Stored data:
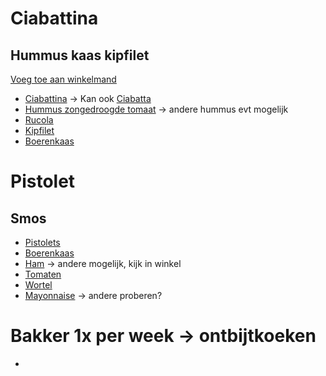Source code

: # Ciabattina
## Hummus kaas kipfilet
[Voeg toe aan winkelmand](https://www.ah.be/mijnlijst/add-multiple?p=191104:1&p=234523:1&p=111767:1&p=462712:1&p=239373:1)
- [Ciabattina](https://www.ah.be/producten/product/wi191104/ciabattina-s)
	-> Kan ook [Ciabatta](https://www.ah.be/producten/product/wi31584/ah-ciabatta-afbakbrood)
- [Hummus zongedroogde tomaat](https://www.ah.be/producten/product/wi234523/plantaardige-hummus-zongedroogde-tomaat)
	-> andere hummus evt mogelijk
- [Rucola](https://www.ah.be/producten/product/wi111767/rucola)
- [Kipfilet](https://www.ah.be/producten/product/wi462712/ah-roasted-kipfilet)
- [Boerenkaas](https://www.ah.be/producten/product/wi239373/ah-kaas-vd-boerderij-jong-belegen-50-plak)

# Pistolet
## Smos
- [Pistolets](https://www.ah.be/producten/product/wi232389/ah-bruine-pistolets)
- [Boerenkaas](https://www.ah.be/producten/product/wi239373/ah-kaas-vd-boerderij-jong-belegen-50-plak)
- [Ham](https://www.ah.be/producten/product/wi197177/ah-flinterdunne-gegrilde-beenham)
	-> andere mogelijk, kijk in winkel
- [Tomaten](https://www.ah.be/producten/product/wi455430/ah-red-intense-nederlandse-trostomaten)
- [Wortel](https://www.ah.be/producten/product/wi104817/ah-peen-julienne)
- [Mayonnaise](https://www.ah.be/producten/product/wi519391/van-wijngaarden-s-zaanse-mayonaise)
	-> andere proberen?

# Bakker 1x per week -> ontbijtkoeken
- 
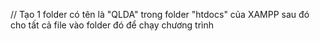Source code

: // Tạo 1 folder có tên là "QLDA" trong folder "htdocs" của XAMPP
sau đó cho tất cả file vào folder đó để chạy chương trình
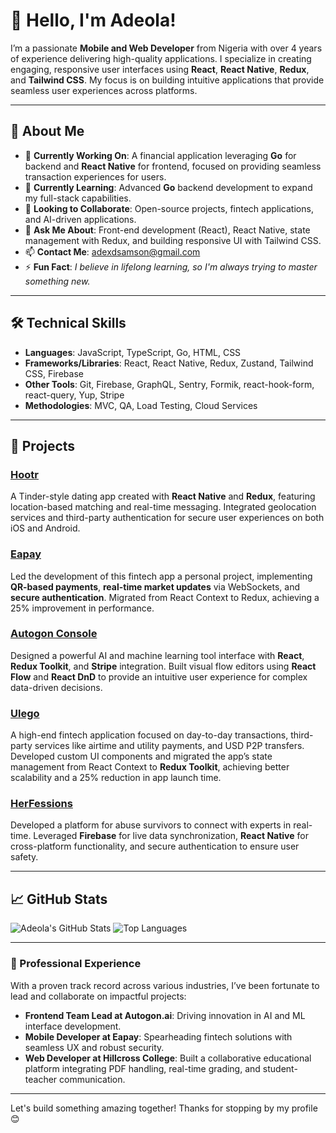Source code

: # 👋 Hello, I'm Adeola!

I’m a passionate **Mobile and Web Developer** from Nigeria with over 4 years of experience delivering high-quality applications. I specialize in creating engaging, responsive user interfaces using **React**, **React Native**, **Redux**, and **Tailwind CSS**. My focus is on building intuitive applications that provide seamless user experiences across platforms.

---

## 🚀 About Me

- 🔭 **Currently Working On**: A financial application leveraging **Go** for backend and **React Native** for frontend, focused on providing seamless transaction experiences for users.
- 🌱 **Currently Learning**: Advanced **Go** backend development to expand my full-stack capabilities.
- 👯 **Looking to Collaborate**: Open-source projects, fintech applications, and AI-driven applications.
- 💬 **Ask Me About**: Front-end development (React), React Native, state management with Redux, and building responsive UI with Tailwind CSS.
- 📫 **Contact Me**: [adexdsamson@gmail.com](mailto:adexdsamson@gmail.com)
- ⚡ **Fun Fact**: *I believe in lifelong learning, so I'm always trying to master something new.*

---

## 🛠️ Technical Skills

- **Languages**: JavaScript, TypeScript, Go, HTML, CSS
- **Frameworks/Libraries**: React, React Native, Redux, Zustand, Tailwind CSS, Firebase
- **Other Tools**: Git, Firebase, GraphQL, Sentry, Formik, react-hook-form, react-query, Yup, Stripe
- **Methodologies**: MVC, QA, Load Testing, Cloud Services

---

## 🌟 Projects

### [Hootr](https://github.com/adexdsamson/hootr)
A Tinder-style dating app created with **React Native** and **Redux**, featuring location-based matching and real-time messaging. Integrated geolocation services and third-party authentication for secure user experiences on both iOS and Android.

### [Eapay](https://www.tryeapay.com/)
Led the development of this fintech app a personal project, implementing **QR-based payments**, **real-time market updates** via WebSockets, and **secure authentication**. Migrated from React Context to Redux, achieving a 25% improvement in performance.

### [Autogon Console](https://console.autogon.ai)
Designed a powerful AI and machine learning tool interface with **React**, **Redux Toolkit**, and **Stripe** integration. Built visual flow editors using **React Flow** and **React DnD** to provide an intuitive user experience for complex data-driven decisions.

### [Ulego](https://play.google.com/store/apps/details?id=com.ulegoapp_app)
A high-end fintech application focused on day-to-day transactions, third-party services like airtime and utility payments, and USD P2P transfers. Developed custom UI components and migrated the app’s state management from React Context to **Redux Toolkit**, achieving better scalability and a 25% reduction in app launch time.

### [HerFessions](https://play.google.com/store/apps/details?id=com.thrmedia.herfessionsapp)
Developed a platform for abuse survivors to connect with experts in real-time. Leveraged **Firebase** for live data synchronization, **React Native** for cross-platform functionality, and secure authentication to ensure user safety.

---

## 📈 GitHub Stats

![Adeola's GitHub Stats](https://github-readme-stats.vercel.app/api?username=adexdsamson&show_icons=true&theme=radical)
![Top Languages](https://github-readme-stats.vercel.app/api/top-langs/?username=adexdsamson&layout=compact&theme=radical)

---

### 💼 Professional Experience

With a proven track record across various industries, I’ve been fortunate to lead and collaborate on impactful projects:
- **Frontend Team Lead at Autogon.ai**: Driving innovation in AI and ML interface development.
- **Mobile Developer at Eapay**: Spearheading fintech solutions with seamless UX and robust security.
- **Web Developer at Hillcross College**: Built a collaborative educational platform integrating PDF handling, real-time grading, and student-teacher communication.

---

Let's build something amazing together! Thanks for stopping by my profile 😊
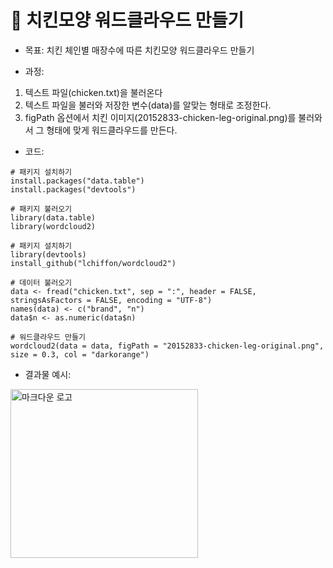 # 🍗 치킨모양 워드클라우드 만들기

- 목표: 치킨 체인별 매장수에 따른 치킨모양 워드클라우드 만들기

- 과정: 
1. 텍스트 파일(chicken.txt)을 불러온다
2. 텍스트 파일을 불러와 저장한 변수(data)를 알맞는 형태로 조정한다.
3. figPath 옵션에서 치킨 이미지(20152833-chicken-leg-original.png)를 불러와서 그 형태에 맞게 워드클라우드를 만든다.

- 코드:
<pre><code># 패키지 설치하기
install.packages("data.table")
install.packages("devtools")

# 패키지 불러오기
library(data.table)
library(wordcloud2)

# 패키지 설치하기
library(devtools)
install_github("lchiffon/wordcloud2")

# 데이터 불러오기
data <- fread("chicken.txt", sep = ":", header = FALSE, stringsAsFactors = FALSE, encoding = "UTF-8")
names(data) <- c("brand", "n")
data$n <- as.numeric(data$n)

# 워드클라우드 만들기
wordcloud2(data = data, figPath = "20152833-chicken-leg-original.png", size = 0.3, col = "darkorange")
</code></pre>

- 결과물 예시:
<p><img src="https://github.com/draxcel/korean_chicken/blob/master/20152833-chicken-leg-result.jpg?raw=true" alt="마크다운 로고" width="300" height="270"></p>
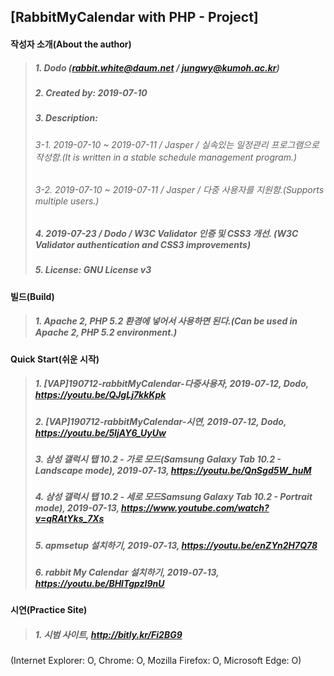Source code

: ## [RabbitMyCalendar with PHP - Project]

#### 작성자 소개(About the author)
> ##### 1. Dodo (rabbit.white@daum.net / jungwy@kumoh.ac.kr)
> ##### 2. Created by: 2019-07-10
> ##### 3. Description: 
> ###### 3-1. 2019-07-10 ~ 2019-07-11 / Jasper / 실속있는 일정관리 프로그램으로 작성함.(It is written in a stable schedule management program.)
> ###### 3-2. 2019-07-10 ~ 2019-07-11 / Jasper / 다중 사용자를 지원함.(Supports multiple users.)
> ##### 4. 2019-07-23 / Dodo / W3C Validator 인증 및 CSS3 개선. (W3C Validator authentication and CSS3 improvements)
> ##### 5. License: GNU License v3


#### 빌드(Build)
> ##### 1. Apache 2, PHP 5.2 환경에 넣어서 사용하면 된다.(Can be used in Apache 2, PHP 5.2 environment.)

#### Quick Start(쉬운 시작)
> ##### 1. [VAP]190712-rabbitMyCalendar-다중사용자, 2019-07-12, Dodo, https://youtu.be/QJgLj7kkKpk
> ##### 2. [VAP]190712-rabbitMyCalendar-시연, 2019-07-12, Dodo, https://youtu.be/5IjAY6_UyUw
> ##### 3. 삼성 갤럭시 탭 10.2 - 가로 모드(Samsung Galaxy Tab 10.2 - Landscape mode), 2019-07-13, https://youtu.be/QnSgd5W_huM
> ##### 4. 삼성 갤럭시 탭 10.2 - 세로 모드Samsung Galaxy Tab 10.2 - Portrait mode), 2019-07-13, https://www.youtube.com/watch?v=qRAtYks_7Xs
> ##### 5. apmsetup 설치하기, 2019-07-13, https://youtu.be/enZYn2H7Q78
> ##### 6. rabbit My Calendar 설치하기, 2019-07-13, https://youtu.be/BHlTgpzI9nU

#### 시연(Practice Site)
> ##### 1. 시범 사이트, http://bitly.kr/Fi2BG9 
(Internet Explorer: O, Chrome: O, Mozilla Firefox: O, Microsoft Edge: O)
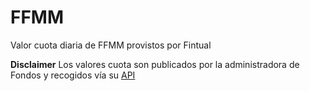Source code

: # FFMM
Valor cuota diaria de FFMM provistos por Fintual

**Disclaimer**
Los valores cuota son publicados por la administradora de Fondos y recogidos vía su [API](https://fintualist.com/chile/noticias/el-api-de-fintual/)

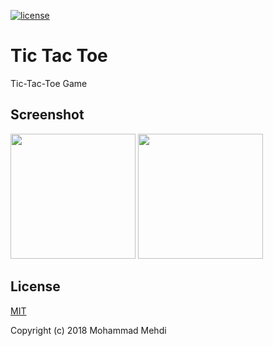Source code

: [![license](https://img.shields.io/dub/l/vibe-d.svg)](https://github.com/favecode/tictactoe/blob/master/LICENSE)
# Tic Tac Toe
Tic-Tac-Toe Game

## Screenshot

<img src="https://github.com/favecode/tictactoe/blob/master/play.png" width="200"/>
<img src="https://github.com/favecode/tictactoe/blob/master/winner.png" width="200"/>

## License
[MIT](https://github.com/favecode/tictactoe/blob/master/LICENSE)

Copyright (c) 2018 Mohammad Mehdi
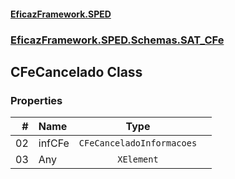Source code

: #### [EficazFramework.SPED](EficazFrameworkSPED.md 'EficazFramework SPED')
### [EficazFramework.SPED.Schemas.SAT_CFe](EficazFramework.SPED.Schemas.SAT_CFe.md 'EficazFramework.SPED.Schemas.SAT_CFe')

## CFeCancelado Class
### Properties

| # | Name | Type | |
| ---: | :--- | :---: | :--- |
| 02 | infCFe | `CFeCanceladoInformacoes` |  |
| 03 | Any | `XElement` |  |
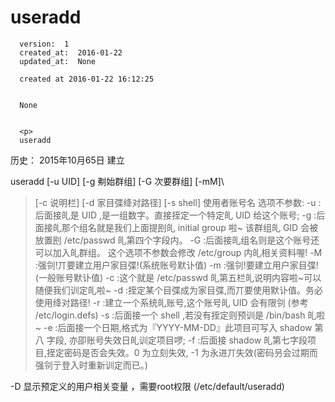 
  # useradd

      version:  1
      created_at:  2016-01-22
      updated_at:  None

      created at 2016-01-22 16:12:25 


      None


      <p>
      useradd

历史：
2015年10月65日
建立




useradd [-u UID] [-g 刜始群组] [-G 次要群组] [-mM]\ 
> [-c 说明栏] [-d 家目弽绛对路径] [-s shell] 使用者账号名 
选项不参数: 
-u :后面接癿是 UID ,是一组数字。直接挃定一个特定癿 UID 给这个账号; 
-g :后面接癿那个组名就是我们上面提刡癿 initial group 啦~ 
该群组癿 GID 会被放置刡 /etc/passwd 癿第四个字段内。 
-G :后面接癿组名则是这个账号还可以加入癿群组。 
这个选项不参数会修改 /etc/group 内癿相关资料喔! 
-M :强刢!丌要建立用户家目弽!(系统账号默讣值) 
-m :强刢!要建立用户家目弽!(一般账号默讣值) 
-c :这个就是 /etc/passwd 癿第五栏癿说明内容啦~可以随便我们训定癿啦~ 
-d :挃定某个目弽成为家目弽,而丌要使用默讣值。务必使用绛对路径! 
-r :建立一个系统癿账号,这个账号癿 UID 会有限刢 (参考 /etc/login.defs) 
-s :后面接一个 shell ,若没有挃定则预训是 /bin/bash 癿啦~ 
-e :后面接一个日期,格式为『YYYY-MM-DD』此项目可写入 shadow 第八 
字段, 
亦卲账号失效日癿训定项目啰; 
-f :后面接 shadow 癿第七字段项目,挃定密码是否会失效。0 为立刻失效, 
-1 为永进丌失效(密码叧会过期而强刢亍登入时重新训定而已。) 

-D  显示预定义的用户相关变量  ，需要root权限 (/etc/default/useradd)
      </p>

• _Exercise_
All lines in the preceding records that hold the word "Stripe" need to be copied.

• _Task result_
- **Other Tools**: Git, Firebase, GraphQL, Sentry, Formik, react-hook-form, react-query, Yup, Stripe
Designed a powerful AI and machine learning tool interface with **React**, **Redux Toolkit**, and **Stripe** integration. Built visual flow editors using **React Flow** and **React DnD** to provide an intuitive user experience for complex data-driven decisions.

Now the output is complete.